The Safety of American Athletes is a Priority
One of the highest priorities of the Judiciary Committee during my time as Chairman has been to protect children from harm, and the recent sentencing of Dr. Nassar highlights the need for serious reforms to protect young athletes and hold predators accountable.We all know that familiar music of the Olympics theme song. It brings to mind heroes of the past and the sheer talent and determination of American athletes. The 2018 Winter Olympics are underway, and for the next two weeks, many Americans will be glued to the TV, watching their favorite sports and cheering on Team USA.

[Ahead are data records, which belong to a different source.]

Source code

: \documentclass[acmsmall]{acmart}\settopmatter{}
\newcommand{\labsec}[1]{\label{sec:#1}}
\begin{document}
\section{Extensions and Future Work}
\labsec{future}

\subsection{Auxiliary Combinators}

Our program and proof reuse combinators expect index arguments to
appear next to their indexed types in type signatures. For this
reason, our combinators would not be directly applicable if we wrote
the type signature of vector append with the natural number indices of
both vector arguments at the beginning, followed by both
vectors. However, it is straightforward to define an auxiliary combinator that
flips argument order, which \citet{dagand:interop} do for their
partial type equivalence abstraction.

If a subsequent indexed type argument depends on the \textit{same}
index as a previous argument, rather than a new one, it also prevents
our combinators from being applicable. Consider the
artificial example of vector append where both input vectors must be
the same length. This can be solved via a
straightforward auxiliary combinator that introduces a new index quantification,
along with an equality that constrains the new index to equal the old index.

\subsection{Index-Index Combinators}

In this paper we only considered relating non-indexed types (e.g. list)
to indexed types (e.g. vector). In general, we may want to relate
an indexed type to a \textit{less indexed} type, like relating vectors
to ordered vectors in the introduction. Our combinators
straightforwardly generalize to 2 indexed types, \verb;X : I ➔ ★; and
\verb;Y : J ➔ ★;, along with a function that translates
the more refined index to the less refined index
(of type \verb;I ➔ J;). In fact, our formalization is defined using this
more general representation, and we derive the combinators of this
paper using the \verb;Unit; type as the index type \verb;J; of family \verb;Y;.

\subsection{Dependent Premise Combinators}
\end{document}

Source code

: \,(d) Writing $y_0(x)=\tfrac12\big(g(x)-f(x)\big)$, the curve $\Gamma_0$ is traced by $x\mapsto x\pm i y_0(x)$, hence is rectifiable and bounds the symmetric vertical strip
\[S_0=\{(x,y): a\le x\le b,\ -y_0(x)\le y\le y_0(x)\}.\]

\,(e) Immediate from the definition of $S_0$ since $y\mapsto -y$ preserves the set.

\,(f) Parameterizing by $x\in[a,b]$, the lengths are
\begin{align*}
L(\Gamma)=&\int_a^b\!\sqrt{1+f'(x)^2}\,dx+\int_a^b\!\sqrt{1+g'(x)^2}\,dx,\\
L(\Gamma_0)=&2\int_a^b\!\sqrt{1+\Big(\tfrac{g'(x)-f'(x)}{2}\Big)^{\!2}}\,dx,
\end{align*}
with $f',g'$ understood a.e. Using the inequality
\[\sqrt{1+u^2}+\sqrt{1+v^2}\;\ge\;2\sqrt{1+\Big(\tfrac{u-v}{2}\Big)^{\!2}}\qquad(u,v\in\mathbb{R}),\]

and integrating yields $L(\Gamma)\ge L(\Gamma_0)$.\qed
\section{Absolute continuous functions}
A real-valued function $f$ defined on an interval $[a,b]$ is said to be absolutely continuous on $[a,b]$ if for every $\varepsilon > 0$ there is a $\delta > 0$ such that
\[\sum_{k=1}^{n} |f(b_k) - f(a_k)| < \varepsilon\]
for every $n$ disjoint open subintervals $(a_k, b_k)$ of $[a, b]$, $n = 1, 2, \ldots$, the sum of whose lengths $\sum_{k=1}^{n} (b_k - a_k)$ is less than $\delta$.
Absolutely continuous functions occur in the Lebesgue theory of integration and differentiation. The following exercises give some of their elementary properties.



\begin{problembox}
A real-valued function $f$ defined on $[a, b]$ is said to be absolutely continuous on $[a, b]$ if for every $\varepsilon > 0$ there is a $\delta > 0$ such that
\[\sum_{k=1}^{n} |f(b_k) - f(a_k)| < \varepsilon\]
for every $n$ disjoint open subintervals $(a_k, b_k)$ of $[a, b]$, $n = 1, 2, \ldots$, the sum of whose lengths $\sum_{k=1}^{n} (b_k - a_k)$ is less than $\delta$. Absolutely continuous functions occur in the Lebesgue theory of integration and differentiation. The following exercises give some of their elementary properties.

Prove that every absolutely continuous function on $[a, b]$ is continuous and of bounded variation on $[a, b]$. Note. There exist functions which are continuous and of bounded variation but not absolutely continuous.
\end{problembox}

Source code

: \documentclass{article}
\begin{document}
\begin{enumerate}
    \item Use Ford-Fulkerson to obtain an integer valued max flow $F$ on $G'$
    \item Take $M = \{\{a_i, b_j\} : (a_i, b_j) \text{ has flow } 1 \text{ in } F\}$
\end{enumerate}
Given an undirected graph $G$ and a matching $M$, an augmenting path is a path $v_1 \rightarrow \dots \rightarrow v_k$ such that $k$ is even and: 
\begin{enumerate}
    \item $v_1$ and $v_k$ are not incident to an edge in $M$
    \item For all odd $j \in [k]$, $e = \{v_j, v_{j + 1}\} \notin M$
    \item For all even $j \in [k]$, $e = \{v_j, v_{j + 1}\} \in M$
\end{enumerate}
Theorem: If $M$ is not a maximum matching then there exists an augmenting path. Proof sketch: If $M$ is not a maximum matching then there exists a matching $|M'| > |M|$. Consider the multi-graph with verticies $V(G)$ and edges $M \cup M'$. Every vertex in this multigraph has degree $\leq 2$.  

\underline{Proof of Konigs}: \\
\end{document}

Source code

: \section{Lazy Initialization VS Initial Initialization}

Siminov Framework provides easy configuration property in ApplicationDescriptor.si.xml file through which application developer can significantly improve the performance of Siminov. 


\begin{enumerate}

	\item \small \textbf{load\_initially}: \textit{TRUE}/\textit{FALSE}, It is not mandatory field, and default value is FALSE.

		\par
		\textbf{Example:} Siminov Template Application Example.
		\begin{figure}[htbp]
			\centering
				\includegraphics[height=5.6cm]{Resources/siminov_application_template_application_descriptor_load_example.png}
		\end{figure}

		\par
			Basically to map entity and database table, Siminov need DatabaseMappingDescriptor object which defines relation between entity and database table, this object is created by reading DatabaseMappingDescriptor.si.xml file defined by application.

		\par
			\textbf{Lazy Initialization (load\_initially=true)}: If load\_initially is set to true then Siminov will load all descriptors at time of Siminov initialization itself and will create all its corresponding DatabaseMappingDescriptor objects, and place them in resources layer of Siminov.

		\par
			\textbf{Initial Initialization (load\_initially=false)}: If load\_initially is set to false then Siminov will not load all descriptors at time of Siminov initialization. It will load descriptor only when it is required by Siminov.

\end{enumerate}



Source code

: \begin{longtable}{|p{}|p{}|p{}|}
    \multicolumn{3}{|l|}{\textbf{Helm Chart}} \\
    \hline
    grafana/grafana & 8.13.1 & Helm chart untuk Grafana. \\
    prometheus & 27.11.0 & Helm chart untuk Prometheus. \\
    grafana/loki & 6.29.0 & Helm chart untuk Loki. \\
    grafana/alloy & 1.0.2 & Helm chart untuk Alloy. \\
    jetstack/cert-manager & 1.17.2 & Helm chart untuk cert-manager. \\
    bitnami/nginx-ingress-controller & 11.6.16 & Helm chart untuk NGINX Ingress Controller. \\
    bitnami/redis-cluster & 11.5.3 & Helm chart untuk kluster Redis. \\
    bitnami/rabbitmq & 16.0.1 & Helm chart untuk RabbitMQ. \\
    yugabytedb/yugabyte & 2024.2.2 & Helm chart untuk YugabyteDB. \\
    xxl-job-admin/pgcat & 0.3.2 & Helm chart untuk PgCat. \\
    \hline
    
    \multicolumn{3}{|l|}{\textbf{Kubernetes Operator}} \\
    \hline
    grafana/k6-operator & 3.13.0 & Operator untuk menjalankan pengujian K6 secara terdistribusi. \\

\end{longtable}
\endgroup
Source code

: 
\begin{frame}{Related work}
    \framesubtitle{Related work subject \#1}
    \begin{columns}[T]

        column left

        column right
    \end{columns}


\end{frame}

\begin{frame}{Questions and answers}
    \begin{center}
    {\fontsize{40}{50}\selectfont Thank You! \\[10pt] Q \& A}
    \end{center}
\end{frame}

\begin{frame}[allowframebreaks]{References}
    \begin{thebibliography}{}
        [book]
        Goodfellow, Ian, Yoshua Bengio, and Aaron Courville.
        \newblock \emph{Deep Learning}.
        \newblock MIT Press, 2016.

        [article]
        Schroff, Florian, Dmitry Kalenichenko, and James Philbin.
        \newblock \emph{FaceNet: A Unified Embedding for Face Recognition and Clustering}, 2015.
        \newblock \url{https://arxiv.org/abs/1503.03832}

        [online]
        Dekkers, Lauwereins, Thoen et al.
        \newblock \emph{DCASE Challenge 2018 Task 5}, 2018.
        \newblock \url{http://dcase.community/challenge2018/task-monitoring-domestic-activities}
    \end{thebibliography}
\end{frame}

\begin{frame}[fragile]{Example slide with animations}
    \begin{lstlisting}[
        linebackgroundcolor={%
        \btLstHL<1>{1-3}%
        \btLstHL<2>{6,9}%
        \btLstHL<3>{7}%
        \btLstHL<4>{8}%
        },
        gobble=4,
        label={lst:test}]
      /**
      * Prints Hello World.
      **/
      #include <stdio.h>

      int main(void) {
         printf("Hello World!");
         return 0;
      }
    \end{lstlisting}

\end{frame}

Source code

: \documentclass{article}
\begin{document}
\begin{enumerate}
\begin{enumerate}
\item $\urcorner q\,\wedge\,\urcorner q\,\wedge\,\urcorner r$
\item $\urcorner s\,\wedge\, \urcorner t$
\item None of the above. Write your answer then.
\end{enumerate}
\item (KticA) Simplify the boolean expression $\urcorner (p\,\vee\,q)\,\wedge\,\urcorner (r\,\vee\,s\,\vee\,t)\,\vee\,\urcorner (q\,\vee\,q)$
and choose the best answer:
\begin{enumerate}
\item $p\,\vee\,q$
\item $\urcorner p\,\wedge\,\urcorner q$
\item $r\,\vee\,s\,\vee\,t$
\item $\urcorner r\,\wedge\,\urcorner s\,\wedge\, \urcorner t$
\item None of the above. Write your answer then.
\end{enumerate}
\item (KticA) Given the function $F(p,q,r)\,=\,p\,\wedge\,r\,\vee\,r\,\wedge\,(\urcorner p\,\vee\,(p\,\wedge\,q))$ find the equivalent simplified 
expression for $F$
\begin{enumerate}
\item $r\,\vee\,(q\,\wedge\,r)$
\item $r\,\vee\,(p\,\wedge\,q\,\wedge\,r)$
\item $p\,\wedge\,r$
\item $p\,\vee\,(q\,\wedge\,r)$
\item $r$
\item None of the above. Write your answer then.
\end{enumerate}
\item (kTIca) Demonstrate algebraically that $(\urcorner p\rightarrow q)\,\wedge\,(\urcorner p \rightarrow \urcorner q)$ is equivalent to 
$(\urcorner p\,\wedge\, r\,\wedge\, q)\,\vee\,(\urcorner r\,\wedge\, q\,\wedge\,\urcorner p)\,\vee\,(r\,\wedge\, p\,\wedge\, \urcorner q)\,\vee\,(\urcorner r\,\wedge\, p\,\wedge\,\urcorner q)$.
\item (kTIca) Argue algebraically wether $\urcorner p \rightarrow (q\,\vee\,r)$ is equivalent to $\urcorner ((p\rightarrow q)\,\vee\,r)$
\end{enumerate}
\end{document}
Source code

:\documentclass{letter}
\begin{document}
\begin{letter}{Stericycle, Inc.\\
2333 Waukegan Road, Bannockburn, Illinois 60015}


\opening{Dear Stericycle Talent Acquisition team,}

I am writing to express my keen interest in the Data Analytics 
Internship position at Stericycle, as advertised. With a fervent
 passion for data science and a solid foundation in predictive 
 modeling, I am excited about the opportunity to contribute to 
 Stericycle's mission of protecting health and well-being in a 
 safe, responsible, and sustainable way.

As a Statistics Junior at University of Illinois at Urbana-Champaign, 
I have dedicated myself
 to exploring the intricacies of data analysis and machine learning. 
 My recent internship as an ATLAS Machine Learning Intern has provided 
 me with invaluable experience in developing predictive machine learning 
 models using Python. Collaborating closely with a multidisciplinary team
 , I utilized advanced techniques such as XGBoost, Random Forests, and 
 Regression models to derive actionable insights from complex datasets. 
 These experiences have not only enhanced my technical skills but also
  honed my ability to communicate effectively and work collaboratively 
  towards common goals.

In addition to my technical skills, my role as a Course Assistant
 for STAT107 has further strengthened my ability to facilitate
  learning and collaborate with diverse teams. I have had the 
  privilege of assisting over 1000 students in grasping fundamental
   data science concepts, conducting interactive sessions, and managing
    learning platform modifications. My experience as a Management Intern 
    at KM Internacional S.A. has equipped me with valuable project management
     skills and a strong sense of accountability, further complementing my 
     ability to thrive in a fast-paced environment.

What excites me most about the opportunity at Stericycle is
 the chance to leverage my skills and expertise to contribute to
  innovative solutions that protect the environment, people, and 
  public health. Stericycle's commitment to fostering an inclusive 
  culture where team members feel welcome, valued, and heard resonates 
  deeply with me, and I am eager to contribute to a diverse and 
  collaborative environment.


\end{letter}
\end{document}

The Olympics are a time to celebrate. But it’s also a reminder that these men and women in amateur athletics are not immune to the problem of sexual abuse. Just because they are world class athletes, it does not mean they are safe from those who would abuse them. Like many of you, I have followed the heartbreaking stories of abuse in the USA Gymnastics organization by Dr. Larry Nassar. This man, who was known to many as a trusted medical professional, used his position to sexually abuse hundreds of young athletes over two decades, all under the guise of providing medical treatment. These abuses are disgusting and the trauma athletes have experienced is unthinkable. Unfortunately, we have heard several reports over the years of athletes who were betrayed by people they trusted, by people they looked up to, and by people who had a duty to protect them.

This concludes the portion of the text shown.